▶ [Assigned task] Of the lines in the data below, write out exactly those from the one holding "- Stay abreast" through the one holding "- Professional development", both included.

Records excerpted from a collection:
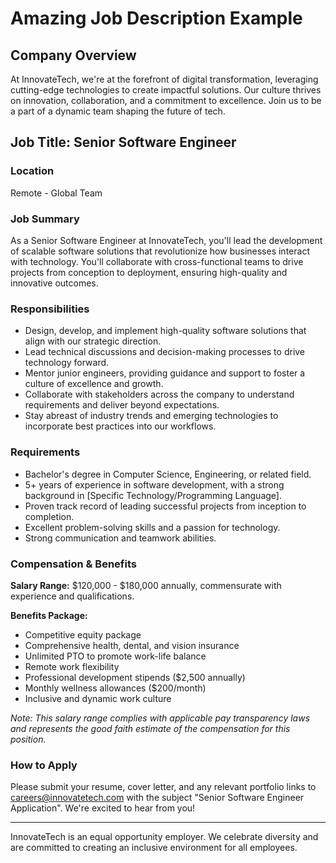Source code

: # Amazing Job Description Example

## Company Overview
At InnovateTech, we're at the forefront of digital transformation, leveraging cutting-edge technologies to create impactful solutions. Our culture thrives on innovation, collaboration, and a commitment to excellence. Join us to be a part of a dynamic team shaping the future of tech.

## Job Title: Senior Software Engineer

### Location
Remote - Global Team

### Job Summary
As a Senior Software Engineer at InnovateTech, you'll lead the development of scalable software solutions that revolutionize how businesses interact with technology. You'll collaborate with cross-functional teams to drive projects from conception to deployment, ensuring high-quality and innovative outcomes.

### Responsibilities
- Design, develop, and implement high-quality software solutions that align with our strategic direction.
- Lead technical discussions and decision-making processes to drive technology forward.
- Mentor junior engineers, providing guidance and support to foster a culture of excellence and growth.
- Collaborate with stakeholders across the company to understand requirements and deliver beyond expectations.
- Stay abreast of industry trends and emerging technologies to incorporate best practices into our workflows.

### Requirements
- Bachelor's degree in Computer Science, Engineering, or related field.
- 5+ years of experience in software development, with a strong background in [Specific Technology/Programming Language].
- Proven track record of leading successful projects from inception to completion.
- Excellent problem-solving skills and a passion for technology.
- Strong communication and teamwork abilities.

### Compensation & Benefits
**Salary Range:** $120,000 - $180,000 annually, commensurate with experience and qualifications.

**Benefits Package:**
- Competitive equity package
- Comprehensive health, dental, and vision insurance
- Unlimited PTO to promote work-life balance
- Remote work flexibility
- Professional development stipends ($2,500 annually)
- Monthly wellness allowances ($200/month)
- Inclusive and dynamic work culture

*Note: This salary range complies with applicable pay transparency laws and represents the good faith estimate of the compensation for this position.*

### How to Apply
Please submit your resume, cover letter, and any relevant portfolio links to careers@innovatetech.com with the subject "Senior Software Engineer Application". We're excited to hear from you!

---

InnovateTech is an equal opportunity employer. We celebrate diversity and are committed to creating an inclusive environment for all employees.
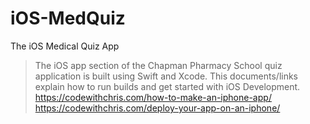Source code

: # iOS-MedQuiz
The iOS Medical Quiz App

> The iOS app section of the Chapman Pharmacy School quiz application is built using Swift and Xcode. This documents/links explain how to run builds and get started with iOS Development.
https://codewithchris.com/how-to-make-an-iphone-app/
https://codewithchris.com/deploy-your-app-on-an-iphone/
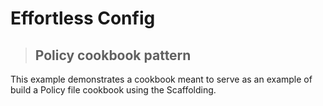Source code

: # Effortless Config

> ## Policy cookbook pattern

This example demonstrates a cookbook meant to serve as an example of build a Policy file cookbook using the Scaffolding.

▶ [Exercise solution]
- Stay abreast of industry trends and emerging technologies to incorporate best practices into our workflows.

### Requirements
- Bachelor's degree in Computer Science, Engineering, or related field.
- 5+ years of experience in software development, with a strong background in [Specific Technology/Programming Language].
- Proven track record of leading successful projects from inception to completion.
- Excellent problem-solving skills and a passion for technology.
- Strong communication and teamwork abilities.

### Compensation & Benefits
**Salary Range:** $120,000 - $180,000 annually, commensurate with experience and qualifications.

**Benefits Package:**
- Competitive equity package
- Comprehensive health, dental, and vision insurance
- Unlimited PTO to promote work-life balance
- Remote work flexibility
- Professional development stipends ($2,500 annually)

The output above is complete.